Top of Data in this exercise

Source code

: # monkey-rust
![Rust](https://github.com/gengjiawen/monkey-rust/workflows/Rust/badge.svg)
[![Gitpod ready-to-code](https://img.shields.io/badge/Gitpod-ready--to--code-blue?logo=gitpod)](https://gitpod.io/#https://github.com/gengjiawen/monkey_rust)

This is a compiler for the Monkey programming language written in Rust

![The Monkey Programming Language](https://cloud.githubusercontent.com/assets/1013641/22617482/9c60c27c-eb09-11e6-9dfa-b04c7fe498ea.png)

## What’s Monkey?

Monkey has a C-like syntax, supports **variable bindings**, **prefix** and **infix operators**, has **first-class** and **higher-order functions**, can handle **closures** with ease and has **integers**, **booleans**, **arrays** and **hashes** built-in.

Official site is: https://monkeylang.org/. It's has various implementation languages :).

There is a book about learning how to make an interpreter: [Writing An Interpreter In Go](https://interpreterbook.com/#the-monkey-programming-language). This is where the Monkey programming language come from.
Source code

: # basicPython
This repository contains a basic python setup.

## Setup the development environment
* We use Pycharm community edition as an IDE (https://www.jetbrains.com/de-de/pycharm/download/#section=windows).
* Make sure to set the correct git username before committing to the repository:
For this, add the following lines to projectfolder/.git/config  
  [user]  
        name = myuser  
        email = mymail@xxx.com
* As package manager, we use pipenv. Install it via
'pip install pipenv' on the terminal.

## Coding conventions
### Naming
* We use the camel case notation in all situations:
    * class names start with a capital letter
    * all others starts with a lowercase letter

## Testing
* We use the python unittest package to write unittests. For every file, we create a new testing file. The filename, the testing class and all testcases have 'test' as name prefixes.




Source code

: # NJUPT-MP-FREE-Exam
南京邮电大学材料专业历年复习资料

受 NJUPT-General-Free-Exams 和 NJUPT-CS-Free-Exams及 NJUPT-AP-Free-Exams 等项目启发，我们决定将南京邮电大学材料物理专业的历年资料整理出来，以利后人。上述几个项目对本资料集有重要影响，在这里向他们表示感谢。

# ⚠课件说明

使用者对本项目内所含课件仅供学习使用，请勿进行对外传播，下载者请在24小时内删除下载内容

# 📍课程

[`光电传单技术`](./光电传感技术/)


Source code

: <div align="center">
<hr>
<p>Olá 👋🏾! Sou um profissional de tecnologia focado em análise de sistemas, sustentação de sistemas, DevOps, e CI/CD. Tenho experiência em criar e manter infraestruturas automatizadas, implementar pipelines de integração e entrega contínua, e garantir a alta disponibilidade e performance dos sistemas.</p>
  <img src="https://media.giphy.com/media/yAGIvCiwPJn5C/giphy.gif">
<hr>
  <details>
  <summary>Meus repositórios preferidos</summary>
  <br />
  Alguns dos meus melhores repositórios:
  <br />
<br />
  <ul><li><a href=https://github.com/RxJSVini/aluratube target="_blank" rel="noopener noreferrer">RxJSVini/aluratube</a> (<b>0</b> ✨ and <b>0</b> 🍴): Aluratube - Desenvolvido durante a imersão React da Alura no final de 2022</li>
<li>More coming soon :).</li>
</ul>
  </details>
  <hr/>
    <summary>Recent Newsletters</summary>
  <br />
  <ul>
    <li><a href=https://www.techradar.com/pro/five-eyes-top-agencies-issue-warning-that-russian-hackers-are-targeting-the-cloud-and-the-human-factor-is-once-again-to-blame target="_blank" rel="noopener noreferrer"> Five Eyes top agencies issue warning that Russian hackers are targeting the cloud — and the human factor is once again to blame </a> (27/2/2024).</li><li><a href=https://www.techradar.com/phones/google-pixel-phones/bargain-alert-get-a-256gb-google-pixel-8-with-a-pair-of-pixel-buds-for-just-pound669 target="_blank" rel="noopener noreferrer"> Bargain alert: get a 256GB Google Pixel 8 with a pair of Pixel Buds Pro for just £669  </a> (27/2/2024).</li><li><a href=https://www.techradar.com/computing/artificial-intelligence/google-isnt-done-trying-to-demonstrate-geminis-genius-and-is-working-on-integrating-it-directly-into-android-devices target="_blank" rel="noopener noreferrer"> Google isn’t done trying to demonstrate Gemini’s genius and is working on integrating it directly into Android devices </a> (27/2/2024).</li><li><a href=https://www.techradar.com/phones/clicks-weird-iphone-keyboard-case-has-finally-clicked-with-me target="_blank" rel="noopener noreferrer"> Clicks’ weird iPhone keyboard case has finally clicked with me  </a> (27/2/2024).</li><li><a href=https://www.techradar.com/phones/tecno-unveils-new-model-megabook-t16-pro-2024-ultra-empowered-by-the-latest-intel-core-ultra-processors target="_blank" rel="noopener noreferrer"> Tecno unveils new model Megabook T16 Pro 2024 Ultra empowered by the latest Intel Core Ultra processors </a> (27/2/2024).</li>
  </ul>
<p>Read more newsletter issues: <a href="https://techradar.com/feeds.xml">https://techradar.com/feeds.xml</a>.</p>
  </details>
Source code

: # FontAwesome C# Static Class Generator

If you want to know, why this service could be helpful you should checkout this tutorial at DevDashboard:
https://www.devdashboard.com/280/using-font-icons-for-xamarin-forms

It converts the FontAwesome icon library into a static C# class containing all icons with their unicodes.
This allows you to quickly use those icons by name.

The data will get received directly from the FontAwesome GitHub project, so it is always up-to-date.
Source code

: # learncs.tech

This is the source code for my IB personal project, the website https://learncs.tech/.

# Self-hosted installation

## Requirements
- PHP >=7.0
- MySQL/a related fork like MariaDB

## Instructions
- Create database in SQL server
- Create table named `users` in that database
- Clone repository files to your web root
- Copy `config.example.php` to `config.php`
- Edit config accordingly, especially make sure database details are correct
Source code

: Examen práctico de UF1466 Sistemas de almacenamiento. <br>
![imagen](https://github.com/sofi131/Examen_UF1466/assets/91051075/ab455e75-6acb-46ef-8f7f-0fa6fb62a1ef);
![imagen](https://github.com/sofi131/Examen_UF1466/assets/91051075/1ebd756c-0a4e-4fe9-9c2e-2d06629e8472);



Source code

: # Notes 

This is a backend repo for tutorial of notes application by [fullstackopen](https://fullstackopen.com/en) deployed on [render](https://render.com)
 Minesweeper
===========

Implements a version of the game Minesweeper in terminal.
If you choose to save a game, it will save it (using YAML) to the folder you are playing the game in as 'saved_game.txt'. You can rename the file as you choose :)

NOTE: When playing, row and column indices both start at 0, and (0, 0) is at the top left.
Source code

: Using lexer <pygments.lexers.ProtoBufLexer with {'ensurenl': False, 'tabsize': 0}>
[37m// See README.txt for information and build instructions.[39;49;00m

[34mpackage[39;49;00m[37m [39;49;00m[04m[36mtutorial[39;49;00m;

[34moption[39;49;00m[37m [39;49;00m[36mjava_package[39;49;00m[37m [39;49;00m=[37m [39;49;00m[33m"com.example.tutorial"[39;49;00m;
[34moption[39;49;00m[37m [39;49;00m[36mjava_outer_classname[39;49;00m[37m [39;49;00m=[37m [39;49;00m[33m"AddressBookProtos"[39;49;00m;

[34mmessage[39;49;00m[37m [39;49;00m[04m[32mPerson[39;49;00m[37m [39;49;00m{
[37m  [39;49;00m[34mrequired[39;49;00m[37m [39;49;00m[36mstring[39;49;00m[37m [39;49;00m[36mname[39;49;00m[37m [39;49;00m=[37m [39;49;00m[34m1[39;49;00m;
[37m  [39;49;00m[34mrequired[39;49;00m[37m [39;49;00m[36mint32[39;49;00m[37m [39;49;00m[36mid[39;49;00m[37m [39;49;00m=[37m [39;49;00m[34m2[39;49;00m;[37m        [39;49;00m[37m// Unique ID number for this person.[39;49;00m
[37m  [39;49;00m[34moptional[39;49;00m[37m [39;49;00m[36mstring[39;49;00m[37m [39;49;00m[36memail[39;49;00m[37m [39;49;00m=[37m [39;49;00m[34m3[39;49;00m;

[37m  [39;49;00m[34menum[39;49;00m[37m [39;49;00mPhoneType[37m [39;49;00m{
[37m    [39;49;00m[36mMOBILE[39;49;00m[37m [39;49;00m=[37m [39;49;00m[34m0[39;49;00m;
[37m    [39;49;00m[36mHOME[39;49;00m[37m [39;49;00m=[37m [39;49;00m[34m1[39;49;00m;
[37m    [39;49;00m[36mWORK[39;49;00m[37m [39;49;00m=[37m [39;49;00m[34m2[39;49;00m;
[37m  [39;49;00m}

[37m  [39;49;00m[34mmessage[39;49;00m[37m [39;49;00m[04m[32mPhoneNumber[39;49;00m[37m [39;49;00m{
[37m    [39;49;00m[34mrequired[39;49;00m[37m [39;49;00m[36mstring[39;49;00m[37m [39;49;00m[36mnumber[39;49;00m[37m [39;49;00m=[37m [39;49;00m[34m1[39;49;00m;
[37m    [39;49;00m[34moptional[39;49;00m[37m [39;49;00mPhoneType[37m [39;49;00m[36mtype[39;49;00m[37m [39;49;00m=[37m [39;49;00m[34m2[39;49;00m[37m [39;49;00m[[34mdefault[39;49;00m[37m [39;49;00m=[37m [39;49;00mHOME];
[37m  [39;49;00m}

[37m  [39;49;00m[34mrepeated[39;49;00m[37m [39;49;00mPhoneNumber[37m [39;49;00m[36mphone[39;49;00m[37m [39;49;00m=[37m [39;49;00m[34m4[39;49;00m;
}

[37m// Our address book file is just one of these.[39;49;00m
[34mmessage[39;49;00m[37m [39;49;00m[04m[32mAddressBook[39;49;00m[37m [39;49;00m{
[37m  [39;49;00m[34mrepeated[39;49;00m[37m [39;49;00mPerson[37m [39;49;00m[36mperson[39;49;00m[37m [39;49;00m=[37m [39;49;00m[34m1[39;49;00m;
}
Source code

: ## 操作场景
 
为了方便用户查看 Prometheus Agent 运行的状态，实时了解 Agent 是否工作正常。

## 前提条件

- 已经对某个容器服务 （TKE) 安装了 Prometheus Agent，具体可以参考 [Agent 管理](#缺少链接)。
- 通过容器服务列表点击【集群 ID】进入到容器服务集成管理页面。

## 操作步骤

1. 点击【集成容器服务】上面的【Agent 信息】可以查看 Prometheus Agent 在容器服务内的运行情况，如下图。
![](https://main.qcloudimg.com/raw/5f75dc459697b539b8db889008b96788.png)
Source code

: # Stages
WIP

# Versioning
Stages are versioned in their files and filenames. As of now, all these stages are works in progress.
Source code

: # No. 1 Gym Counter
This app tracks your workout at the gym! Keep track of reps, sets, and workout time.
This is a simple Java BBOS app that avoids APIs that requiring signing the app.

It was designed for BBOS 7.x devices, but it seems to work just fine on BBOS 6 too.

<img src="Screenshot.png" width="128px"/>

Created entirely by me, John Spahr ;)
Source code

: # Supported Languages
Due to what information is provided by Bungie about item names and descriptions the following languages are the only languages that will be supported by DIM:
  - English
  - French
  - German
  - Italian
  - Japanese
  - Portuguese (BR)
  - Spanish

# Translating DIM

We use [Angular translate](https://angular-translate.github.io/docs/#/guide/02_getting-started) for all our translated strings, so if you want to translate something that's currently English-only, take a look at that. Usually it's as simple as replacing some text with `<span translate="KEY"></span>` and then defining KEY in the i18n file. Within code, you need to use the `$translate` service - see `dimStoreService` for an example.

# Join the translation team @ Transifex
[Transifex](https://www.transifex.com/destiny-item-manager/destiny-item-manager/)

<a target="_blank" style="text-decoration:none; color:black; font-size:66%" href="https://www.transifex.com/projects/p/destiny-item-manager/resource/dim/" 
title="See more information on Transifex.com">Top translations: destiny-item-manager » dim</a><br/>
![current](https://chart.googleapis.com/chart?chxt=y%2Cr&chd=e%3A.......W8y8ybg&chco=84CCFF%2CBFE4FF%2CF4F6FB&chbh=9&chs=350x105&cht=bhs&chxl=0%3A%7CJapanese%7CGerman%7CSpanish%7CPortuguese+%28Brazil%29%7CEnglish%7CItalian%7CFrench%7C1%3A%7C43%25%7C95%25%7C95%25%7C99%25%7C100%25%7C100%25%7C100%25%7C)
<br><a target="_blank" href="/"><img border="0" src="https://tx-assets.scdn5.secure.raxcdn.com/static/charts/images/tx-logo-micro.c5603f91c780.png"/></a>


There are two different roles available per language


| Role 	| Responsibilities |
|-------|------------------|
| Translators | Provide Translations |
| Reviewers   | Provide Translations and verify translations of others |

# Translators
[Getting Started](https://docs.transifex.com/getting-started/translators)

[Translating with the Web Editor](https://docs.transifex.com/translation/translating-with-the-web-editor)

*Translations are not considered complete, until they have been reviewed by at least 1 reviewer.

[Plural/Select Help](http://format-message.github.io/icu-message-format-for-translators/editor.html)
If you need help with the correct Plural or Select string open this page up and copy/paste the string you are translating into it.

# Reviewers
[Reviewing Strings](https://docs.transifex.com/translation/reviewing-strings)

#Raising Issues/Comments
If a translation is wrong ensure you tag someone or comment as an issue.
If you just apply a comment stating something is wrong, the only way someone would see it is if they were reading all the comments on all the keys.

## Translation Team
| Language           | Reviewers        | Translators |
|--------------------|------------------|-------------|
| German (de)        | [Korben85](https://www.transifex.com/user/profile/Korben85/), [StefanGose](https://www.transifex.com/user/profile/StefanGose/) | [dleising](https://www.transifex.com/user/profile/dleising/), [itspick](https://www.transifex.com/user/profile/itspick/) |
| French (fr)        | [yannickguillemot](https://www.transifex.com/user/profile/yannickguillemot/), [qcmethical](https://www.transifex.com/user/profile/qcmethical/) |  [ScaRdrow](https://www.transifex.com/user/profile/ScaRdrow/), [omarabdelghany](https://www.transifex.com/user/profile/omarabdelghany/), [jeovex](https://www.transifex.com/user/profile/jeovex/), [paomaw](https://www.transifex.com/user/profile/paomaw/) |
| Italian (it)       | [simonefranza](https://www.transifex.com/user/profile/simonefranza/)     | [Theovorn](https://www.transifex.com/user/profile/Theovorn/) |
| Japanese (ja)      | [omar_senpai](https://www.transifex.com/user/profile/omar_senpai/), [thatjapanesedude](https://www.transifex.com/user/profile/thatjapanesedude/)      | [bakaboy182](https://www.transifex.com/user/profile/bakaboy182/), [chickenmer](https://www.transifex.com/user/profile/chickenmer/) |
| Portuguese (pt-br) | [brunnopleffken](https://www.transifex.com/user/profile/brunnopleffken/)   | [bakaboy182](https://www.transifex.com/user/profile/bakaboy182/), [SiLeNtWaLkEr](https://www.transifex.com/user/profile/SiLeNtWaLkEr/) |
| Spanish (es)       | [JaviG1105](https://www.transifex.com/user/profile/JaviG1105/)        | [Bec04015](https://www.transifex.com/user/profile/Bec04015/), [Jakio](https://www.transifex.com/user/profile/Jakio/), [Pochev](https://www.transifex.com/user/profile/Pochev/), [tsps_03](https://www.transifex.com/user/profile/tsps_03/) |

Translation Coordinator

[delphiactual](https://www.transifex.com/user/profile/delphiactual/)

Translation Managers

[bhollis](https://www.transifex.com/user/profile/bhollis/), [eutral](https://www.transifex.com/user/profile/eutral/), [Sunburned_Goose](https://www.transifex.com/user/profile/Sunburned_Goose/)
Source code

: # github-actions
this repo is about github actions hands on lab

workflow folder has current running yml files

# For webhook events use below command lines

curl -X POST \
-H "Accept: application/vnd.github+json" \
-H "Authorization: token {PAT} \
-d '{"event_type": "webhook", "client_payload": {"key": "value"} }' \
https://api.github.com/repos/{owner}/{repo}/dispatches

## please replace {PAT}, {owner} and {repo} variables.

Bottom of Data in this exercise

Action item >>
For the listing above, state how many lines hold the string "correct", giving the number alone.

Task output >>
3